Sheffield Forgemasters welcomes British nuclear power programme

Sheffield Forgemasters, has welcomed the government's green light on a new generation of nuclear power stations.

The 200-year-old company is one of a few forging specialists in the world with the knowledge and experience to produce the highly engineered components required for the latest generation of nuclear power plants.

Graham Honeyman, chief executive at Sheffield Forgemasters, said: "We have a massive power deficit building in this country and the only way to adequately address the problem is through nuclear power.
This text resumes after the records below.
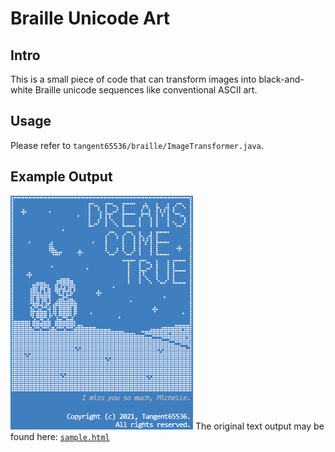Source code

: # Braille Unicode Art
## Intro
This is a small piece of code that can transform images into black-and-white Braille unicode sequences like conventional ASCII art.

## Usage
Please refer to `tangent65536/braille/ImageTransformer.java`.

## Example Output
![Screenshot](./example/sample.png?raw=true)
The original text output may be found here: [`sample.html`](./example/sample.html?raw=true)
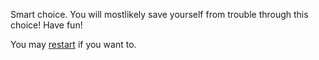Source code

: Smart choice. You will mostlikely save yourself from trouble through this choice! 
Have fun!

You may [restart](../README.md) if you want to.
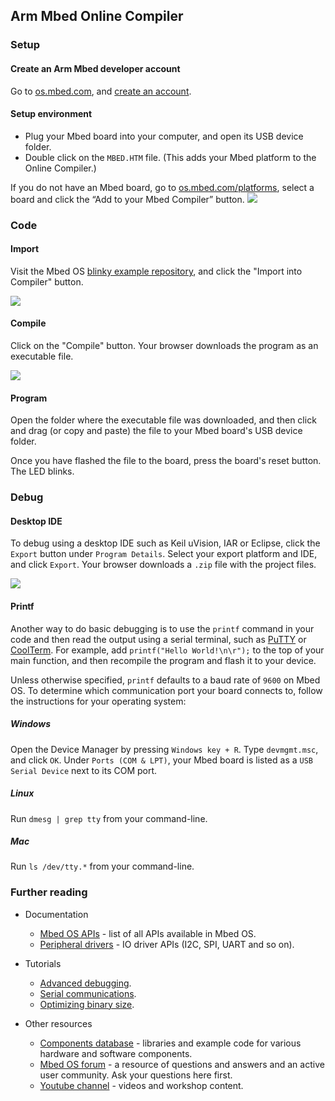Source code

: ## Arm Mbed Online Compiler

### Setup

#### Create an Arm Mbed developer account

Go to [os.mbed.com](os.mbed.com), and [create an account](https://os.mbed.com/account/signup/F).

#### Setup environment

- Plug your Mbed board into your computer, and open its USB device folder.
- Double click on the `MBED.HTM` file. (This adds your Mbed platform to the Online Compiler.)

If you do not have an Mbed board, go to [os.mbed.com/platforms](http://os.mbed.com/platforms), select a board and click the “Add to your Mbed Compiler” button.
<span class="images">![](https://sarahmarshy.github.io/img/add-to-compiler.png)
</span>

### Code

#### Import 

Visit the Mbed OS [blinky example repository](https://developer.mbed.org/teams/mbed-os-examples/code/mbed-os-example-blinky/), and click the "Import into Compiler" button.
 
<span class="images">![](https://sarahmarshy.github.io/img/import-compiler.png)
</span>

#### Compile

Click on the "Compile" button. Your browser downloads the program as an executable file.

<span class="images">![](https://sarahmarshy.github.io/img/compile.png)
</span>

#### Program

Open the folder where the executable file was downloaded, and then click and drag (or copy and paste) the file to your Mbed board's USB device folder.

Once you have flashed the file to the board, press the board's reset button. The LED blinks.

### Debug

#### Desktop IDE

To debug using a desktop IDE such as Keil uVision, IAR or Eclipse, click the `Export` button under `Program Details`. Select your export platform and IDE, and click `Export`. Your browser downloads a `.zip` file with the project files.

<span class="images">![](https://sarahmarshy.github.io/img/export.png)
</span>

#### Printf

Another way to do basic debugging is to use the `printf` command in your code and then read the output using a serial terminal, such as [PuTTY](http://www.putty.org/) or [CoolTerm](http://freeware.the-meiers.org/). For example, add `printf("Hello World!\n\r");` to the top of your main function, and then recompile the program and flash it to your device.

Unless otherwise specified, `printf` defaults to a baud rate of `9600` on Mbed OS. To determine which communication port your board connects to, follow the instructions for your operating system:

##### Windows

Open the Device Manager by pressing `Windows key + R`. Type `devmgmt.msc`, and click `OK`. Under `Ports (COM & LPT)`, your Mbed board is listed as a `USB Serial Device` next to its COM port.

##### Linux

Run `dmesg | grep tty` from your command-line. 

##### Mac

Run `ls /dev/tty.*` from your command-line. 

### Further reading

- Documentation
	- [Mbed OS APIs](https://os.mbed.com/docs/latest/reference/apis.html) - list of all APIs available in Mbed OS.
	- [Peripheral drivers](https://os.mbed.com/docs/latest/reference/drivers.html) - IO driver APIs (I2C, SPI, UART and so on).

- Tutorials
	- [Advanced debugging](https://os.mbed.com/docs/latest/tutorials/debugging.html).
	- [Serial communications](https://os.mbed.com/docs/latest/tutorials/serial-communication.html).
	- [Optimizing binary size](https://os.mbed.com/docs/latest/tutorials/optimizing.html).

- Other resources 
	- [Components database](https://os.mbed.com/components/) - libraries and example code for various hardware and software components.
	- [Mbed OS forum](https://os.mbed.com/forum/) - a resource of questions and answers and an active user community. Ask your questions here first.
	- [Youtube channel](http://youtube.com/armmbed) - videos and workshop content.
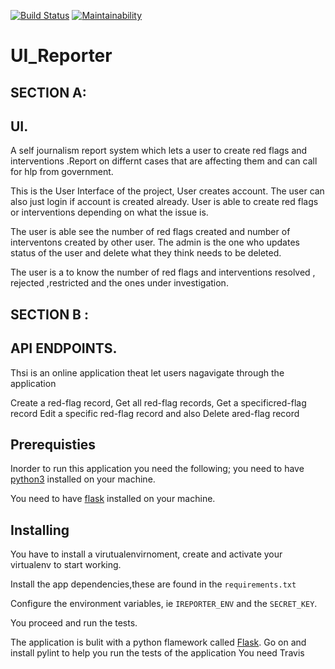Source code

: [![Build Status](https://travis-ci.org/jennizalwango/UI_Reporter.svg?branch=ft-api-endpoints)](https://travis-ci.org/jennizalwango/UI_Reporter)  [![Maintainability](https://api.codeclimate.com/v1/badges/01e28c736b9d02cdb7d8/maintainability)](https://codeclimate.com/github/jennizalwango/UI_Reporter/maintainability)

# UI_Reporter
## SECTION A:
## UI.
A self journalism report system which lets a user to create red flags and interventions .Report on differnt cases that are affecting them and can call for hlp from government.

This is the User Interface of the project, User creates account. The user can also just login if account is created already.
User is able to create red flags or interventions depending on what the issue is.

The user is able see the number of red flags created and number of interventons created by other user.
The admin is the one who  updates status of the user and delete what they think needs to be deleted.

The user is a to know the number of red flags and interventions resolved , rejected ,restricted and the ones under investigation.


## SECTION B :
## API ENDPOINTS.
Thsi is an online application theat let users nagavigate through the application

Create a ​red-flag​​ record, Get all ​red-flag​​ records, Get a specific ​red-flag​​ record Edit a specific ​red-flag​​ record and also Delete a ​red-flag​​ record


## Prerequisties
Inorder  to run this application you need the following;
you need to have [python3](https://www.python.org/downloads/)  installed on your machine.

You need to have [flask](http://flask.pocoo.org/docs/1.0/installation/) installed on your machine.

## Installing 

You have to install a virutualenvirnoment, create and  activate your virtualenv to start working.

Install the app dependencies,these are found in the `requirements.txt`

Configure the environment variables, ie `IREPORTER_ENV` and the `SECRET_KEY`.

You proceed and run the tests.

The application is bulit with a python flamework called [Flask](http://flask.pocoo.org/).
Go on and install pylint to help you run the tests of the application
You need Travis 
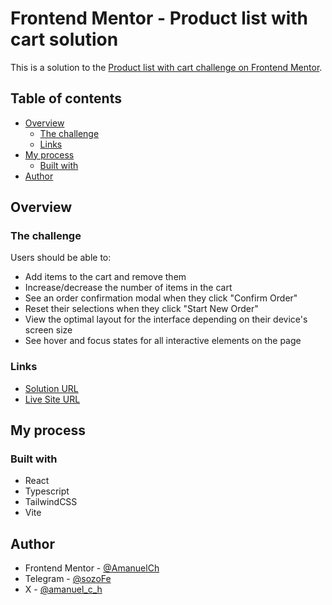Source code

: # Frontend Mentor - Product list with cart solution

This is a solution to the [Product list with cart challenge on Frontend Mentor](https://www.frontendmentor.io/challenges/product-list-with-cart-5MmqLVAp_d).

## Table of contents

- [Overview](#overview)
  - [The challenge](#the-challenge)
  - [Links](#links)
- [My process](#my-process)
  - [Built with](#built-with)  
- [Author](#author)

## Overview

### The challenge

Users should be able to:

- Add items to the cart and remove them
- Increase/decrease the number of items in the cart
- See an order confirmation modal when they click "Confirm Order"
- Reset their selections when they click "Start New Order"
- View the optimal layout for the interface depending on their device's screen size
- See hover and focus states for all interactive elements on the page

### Links

- [Solution URL](https://www.frontendmentor.io/solutions/product-list-with-cart-LHqocEI5Up)
- [Live Site URL](https://product-list-frontend-me.netlify.app/)

## My process

### Built with

- React
- Typescript
- TailwindCSS
- Vite

## Author

- Frontend Mentor - [@AmanuelCh](https://www.frontendmentor.io/profile/AmanuelCh)
- Telegram - [@sozoFe](https://t.me/sozoFe)
- X - [@amanuel_c_h](https://x.com/amanuel_c_h)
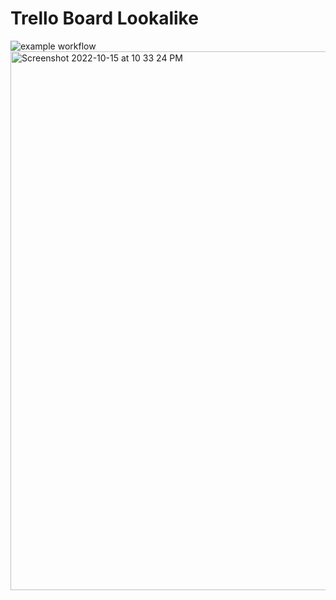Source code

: # Trello Board Lookalike
![example workflow](https://img.shields.io/badge/Build%20In-HTML%2CCSS%2CJS-blue)
<br>
<img width="862" alt="Screenshot 2022-10-15 at 10 33 24 PM" src="https://user-images.githubusercontent.com/85498185/195992043-77873b5f-971f-438b-a3ba-ee71afec6d30.png">
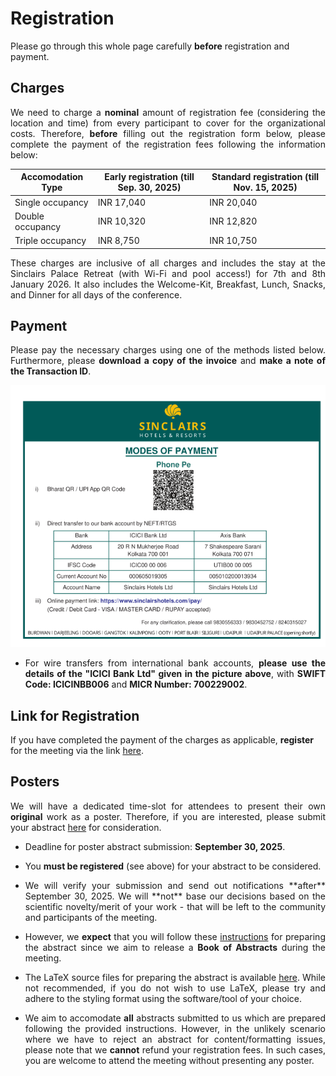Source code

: # Registration

Please go through this whole page carefully **before** registration and payment. 


## Charges

<p align="justify">We need to charge a <b>nominal</b> amount of registration fee (considering the location and time) from every participant to cover for the organizational costs. 
Therefore, <b>before</b> filling out the registration form below, please complete the payment of the registration fees following the information below:</p>

| Accomodation Type | Early registration (till Sep. 30, 2025) | Standard registration (till Nov. 15, 2025) |
| --------- | ----------------------- | --------------------- |
| Single occupancy | INR 17,040 | INR 20,040 |
| Double occupancy | INR 10,320 | INR 12,820 |
| Triple occupancy | INR 8,750  | INR 10,750 |

<p align="justify">
These charges are inclusive of all charges and includes the stay at the Sinclairs Palace Retreat (with Wi-Fi and pool access!) for 7th and 8th January 2026. It also includes the Welcome-Kit, Breakfast, Lunch, Snacks, and Dinner for all days of the conference.</p>



## Payment

<p align="justify">Please pay the necessary charges using one of the methods listed below. Furthermore, please <b>download a copy of the invoice</b> and <b>make a note of the Transaction ID</b>.</p>

![Payment Information](img/payment.png)

- <p align="justify">For wire transfers from international bank accounts, <b>please use the details of the "ICICI Bank Ltd" given in the picture above</b>, with <b>SWIFT Code: ICICINBB006</b> and <b>MICR Number: 700229002</b>.</p>



## Link for Registration

If you have completed the payment of the charges as applicable, <b>register</b> for the meeting via the link <a href="https://forms.gle/cwRe8krcXUXHtmAW6">here</a>.

## Posters

<p align="justify">
We will have a dedicated time-slot for attendees to present their own <b>original</b> work as a poster. Therefore, if you are interested, please submit your abstract <a href="https://forms.gle/Wy2VPg1PD9st4RkN8">here</a> for consideration.</p>



- <p align="justify">Deadline for poster abstract submission: <b>September 30, 2025</b>.</p>
- <p align="justify">You <b>must be registered</b> (see above) for your abstract to be considered.</p>
- <p align="justify">We will verify your submission and send out notifications **after** September 30, 2025. We will **not** base our decisions based on the scientific novelty/merit of your work - that will be left to the community and participants of the meeting.</p> 
- <p align="justify">However, we <b>expect</b> that you will follow these <a href="https://drive.google.com/file/d/1fFk6OEFuXgJRLDz72eacgwfzeuSJWkSo/view?usp=sharing">instructions</a> for preparing the abstract since we aim to release a <b>Book of Abstracts</b> during the meeting.</p>
- <p align="justify">The LaTeX source files for preparing the abstract is available <a href="https://drive.google.com/file/d/1IpT1Q0632B4eXZSriJKq-jnQfbIpUGz9/view?usp=sharing">here</a>. While not recommended, if you do not wish to use LaTeX, please try and adhere to the styling format using the software/tool of your choice.
- <p align="justify">We aim to accomodate <b>all</b> abstracts submitted to us which are prepared following the provided instructions. However, in the unlikely scenario where we have to reject an abstract for content/formatting issues, please note that we <b>cannot</b> refund your registration fees. In such cases, you are welcome to attend the meeting without presenting any poster.</p>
"It is very important that the option to manufacture for these power plants is within the UK. There is a huge global demand for nuclear power components and less than ten companies capable of such manufacture.

"Sheffield Forgemasters has a long and proven history in supplying to the nuclear industries and the government announcement could provide a significant vote of confidence in UK manufacture."

Sheffield Forgemasters has achieved high levels of success since a management buy out three years ago and now exports 80 per cent of its products. The company's existing facilities would need to expand to accommodate an increased workload should it benefit from the nuclear programme, which would demand a larger 15,000 tonne press.

This issue was raised during parliamentary debate yesterday by Sheffield Central MP and former Sheffield Forgemasters employee Richard Caborn, with acknowledgement from John Hutton that government would need to invest significantly in the nuclear skills industry and in engineering if the UK is to take advantage of this opportunity.

Mr Hutton also praised the existing extraordinary facilities and expertise at Sheffield Forgemasters following his own visit to the plant in 2007.

Sheffield Forgemasters has coveted ASME NCA 3800 quality assurance certification, enabling it to manufacture components for the civil nuclear industries.

It is also a supplier of critical components to the UK defence industry, such as the manufacture of explosion pressure vessels for the Atomic Weapons Establishment and components for the UK nuclear submarine programme, which includes the Astute Class vessels. It has also taken a £60m deal to supply Germany with casks for transporting and storing its nuclear waste.